From the Raven: Words Hurt (Column)
What happens when words betray some deeper wounds? We have some thoughts
By Leah Eichler,
Writers are in the business of words. We think about them, use them like ropes to pull in our readers, or daggers to hurt them when they least expect it. So it’s no surprise that we think about language. A lot.
Which is why Maggie Smith’s first-person essay in The Cut, well, cut so deeply.
It starts off with the words that tie us together, in her case the poem she wrote several years ago that went viral. If you missed it, here it is all its glory:
Life is short, though I keep this from my children.
Life is short, and I’ve shortened mine
in a thousand delicious, ill-advised ways,
a thousand deliciously ill-advised ways
I’ll keep from my children. The world is at least
fifty percent terrible, and that’s a conservative
estimate, though I keep this from my children.
For every bird there is a stone thrown at a bird.
For every loved child, a child broken, bagged,
sunk in a lake. Life is short and the world
is at least half terrible, and for every kind
stranger, there is one who would break you,
though I keep this from my children. I am trying
to sell them the world. Any decent realtor,
walking you through a real shithole, chirps on
about good bones: This place could be beautiful,
right? You could make this place beautiful.
I came across the poem a few years after it was published, in 2020. I stumbled on it in midst of a pandemic where many of us were trapped at home, with our children, trying to “sell them the world.” It was a hard sell for many of us, since we didn’t buy it ourselves.

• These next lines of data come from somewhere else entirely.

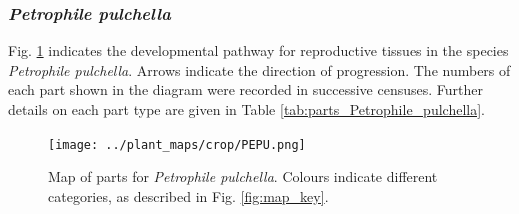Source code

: \documentclass[10pt,twoside]{article}\usepackage[]{graphicx}\usepackage[]{color}
\begin{document}
\endgroup


\clearpage

\subsubsection{\emph{Petrophile pulchella}}

Fig. \ref{fig:map_Petrophile_pulchella} indicates the developmental pathway for reproductive tissues in the species \emph{Petrophile pulchella}. Arrows indicate the direction of progression.  The numbers of each part shown in the diagram were recorded in successive censuses. Further details on each part type are given in Table \ref{tab:parts_Petrophile_pulchella}.

\begin{figure}[h]
\centering
\texttt{[image: ../plant\_maps/crop/PEPU.png]}
\caption{Map of parts for \emph{Petrophile pulchella}. Colours indicate different categories, as described in Fig. \ref{fig:map_key}.}
\label{fig:map_Petrophile_pulchella}
\end{figure}

\clearpage
\end{document}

Smith’s recent essay, however, talks about how the poem spelled the end of her marriage. Her husband, in bed, told her that she was now famous. He was sad about it, and she sensed him pulling away.
The essay — an excerpt from an upcoming memoir — led me to think about how words hurt. Simple words, ones you don’t think should hurt but do. Words that spelled the end of a relationship (I can name those!), words that you hear a parent tell a child that they will never forget. Words that you can never take back.
It made me remember how powerful (and damaging) words can be. We can wield them without ever forecasting the consequences. I’ve had writers send me stories that I’ve interpreted one way, and they intended a completely different way. We don’t get to choose how words are received.
It also reminded me of one of the first pieces of fiction we ever ran, called The Gift of Listening, by Rose Margaret Deniz, about a tarot card reader who could see everyone’s future but her own. Sometimes as writers, we have that gift, to see what others have coming way down the road, but not the crisis that’s right at our own front door, a type of literary hyperopia.
If you care, please feel free to share words that you never forgot, words you wish you didn’t say, words you wished you did.